The Department last July released its latest update to the uranium management plan, which outlines the Department’s policy for uranium transfers that in recent years have been used to help fund missions including cleanup work (WC Monitor, Vol. 24 No. 29). With uranium prices falling, the plan garnered sharp criticism at that time from the uranium mining industry due to its decision to do away with a self-imposed limit of transferring no more than 10 percent of annual U.S. uranium demand. Uranium spot prices have continued to stay low, now standing around $35 per pound, compared to a high of more than $70 in early 2011. DOE’s recent plan and uranium transfers are “particularly concerning at a time when uranium prices are at seven-year lows and domestic producers are struggling to survive,” this week’s letter states.

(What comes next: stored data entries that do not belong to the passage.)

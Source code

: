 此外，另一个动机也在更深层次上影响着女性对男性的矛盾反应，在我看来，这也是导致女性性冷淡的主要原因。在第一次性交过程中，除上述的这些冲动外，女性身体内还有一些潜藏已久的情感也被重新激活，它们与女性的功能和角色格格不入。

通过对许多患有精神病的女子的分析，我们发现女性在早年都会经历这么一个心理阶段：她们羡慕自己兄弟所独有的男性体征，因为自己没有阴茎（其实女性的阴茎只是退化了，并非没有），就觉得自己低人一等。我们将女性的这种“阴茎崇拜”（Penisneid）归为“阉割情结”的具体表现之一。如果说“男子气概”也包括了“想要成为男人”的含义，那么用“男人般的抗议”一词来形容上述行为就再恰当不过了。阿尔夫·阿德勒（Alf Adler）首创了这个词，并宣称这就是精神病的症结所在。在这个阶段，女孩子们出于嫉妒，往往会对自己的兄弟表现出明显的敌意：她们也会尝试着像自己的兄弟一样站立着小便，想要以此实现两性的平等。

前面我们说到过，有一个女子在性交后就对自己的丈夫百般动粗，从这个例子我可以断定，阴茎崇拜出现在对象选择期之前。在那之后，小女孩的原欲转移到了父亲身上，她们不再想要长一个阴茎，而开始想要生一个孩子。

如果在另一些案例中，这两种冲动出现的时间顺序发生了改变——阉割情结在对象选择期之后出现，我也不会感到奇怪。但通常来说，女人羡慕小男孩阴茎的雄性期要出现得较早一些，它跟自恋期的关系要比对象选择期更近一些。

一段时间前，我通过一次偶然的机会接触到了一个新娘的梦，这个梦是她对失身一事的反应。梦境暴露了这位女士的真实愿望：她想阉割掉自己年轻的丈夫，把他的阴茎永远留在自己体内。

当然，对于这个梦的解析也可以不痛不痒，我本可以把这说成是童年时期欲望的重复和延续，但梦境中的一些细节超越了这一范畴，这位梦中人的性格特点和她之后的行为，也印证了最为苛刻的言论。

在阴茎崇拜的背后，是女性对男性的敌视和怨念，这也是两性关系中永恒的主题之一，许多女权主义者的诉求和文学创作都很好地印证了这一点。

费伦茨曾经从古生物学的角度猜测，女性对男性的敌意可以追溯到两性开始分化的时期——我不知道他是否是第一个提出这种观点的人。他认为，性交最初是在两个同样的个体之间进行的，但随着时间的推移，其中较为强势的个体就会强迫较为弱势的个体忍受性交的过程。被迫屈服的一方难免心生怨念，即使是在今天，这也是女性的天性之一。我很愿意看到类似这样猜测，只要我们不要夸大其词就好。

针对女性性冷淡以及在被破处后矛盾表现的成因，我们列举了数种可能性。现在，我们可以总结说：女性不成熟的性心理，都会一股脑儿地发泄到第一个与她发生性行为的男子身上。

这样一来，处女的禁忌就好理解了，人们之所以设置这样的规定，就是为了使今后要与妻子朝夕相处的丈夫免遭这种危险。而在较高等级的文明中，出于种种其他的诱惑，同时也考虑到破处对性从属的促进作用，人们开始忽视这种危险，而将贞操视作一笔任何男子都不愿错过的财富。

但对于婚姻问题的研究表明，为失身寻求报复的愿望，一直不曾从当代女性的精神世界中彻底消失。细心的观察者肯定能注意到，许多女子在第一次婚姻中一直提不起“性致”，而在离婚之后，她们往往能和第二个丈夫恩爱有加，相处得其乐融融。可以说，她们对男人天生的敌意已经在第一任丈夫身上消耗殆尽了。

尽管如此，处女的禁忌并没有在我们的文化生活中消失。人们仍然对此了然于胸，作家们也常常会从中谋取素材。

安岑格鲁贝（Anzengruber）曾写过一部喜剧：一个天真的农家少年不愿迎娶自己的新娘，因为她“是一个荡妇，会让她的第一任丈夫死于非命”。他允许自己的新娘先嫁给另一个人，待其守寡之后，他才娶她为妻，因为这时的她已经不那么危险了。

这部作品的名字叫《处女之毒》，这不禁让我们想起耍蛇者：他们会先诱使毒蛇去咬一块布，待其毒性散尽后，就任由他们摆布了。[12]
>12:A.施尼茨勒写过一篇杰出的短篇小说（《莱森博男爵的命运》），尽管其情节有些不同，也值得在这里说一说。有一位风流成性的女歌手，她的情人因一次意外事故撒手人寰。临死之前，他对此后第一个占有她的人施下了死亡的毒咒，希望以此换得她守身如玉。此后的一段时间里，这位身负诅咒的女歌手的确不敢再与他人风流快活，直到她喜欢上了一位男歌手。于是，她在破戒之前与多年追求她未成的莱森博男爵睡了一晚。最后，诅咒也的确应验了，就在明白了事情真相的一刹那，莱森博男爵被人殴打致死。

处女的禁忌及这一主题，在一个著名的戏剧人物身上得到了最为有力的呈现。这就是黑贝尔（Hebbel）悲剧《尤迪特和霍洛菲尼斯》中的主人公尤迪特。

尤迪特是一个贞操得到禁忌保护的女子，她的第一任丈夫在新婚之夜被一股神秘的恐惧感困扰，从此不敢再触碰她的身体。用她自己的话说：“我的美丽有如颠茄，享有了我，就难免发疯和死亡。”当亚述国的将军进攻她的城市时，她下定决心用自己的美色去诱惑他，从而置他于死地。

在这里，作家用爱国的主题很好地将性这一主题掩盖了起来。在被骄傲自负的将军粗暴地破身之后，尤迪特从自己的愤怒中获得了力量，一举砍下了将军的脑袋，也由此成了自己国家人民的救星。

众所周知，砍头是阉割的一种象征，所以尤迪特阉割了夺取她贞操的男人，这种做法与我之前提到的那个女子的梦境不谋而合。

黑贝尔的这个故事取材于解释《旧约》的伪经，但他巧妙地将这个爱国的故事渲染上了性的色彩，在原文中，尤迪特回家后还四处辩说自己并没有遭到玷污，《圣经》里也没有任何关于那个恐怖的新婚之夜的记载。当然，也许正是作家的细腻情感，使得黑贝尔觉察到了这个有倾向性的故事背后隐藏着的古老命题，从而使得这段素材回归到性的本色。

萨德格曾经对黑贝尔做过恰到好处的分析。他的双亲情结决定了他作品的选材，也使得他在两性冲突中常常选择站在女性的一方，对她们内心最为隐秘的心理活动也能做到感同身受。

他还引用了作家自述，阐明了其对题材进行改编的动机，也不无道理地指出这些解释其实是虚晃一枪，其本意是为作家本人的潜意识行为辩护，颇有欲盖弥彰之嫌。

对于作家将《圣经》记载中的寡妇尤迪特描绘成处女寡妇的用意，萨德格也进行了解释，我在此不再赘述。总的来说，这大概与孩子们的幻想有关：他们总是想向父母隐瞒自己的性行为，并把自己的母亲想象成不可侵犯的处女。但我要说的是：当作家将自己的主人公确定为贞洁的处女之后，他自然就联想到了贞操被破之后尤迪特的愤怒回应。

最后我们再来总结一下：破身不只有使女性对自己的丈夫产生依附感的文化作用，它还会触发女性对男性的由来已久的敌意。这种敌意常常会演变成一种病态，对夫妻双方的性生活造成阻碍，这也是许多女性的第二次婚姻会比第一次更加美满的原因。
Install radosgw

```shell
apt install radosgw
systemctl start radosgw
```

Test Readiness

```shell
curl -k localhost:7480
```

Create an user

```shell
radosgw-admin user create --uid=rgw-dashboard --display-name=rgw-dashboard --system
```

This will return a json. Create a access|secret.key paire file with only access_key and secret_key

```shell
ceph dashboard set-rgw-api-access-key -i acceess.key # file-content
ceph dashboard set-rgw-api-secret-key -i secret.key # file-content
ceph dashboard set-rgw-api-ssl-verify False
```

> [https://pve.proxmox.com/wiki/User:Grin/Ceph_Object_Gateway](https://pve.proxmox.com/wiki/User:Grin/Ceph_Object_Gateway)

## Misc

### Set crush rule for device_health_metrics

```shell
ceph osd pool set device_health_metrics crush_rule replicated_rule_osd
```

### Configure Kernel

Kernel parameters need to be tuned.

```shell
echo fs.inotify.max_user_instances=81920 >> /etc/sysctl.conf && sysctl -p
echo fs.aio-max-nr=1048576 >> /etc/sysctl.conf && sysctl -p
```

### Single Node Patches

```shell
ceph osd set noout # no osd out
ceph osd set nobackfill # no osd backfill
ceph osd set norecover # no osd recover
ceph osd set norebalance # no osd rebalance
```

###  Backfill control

The lawmakers said they “are not opposed to DOE’s disposition of the federal uranium stockpile, but the disposition should be orderly, predictable, and designed to limit the effect on domestic producers.” The letter notes that a determination by a DOE secretary in May 2012, which among other transfers authorized the transfer of up to 2,400 metric tons per year of natural uranium to DOE contractors to help pay for cleanup activities at the Portsmouth and Paducah sites, “allows the Department to sell or transfer more than two times the total amount of uranium that is produced by the domestic industry in a given year.”
The lawmakers asked DOE to explain “how DOE’s uranium sales and transfers are not having an adverse material impact on the domestic uranium mining, conversion, or enrichment industries.” They also asked if the May 2012 determination considered current market conditions and the production costs of domestic producers. Additionally, the letter asks DOE: “How is DOE ensuring taxpayers receive fair value for the disposition fo the federal uranium inventory? What percent is sold in the spot market as opposed to using long-term contracts?” The lawmakers “urge the DOE to ensure that any future transfers do not adversely impact the domestic production and conversion industries. We encourage DOE to reconsider its recent management pan and look forward to a timely response to our requests.”
DOE Notes It Conducts Market Analyses
The Department has received the lawmakers’ letter and is reviewing it, DOE spokeswoman Niketa Kumar said this week. “The Energy Department conducts extensive market analysis of the domestic uranium market to ensure that any transfers will not have an adverse material impact on the domestic uranium mining, conversion, or enrichment industry,” according to a DOE statement. “A variety of supply and demand factors and events worldwide are considered when analyzing the potential market impacts prior to the Secretary making a determination every two years that covered sales or transfers of natural or enriched uranium will not have an adverse material impact on the domestic uranium mining, conversion, or enrichment industry.”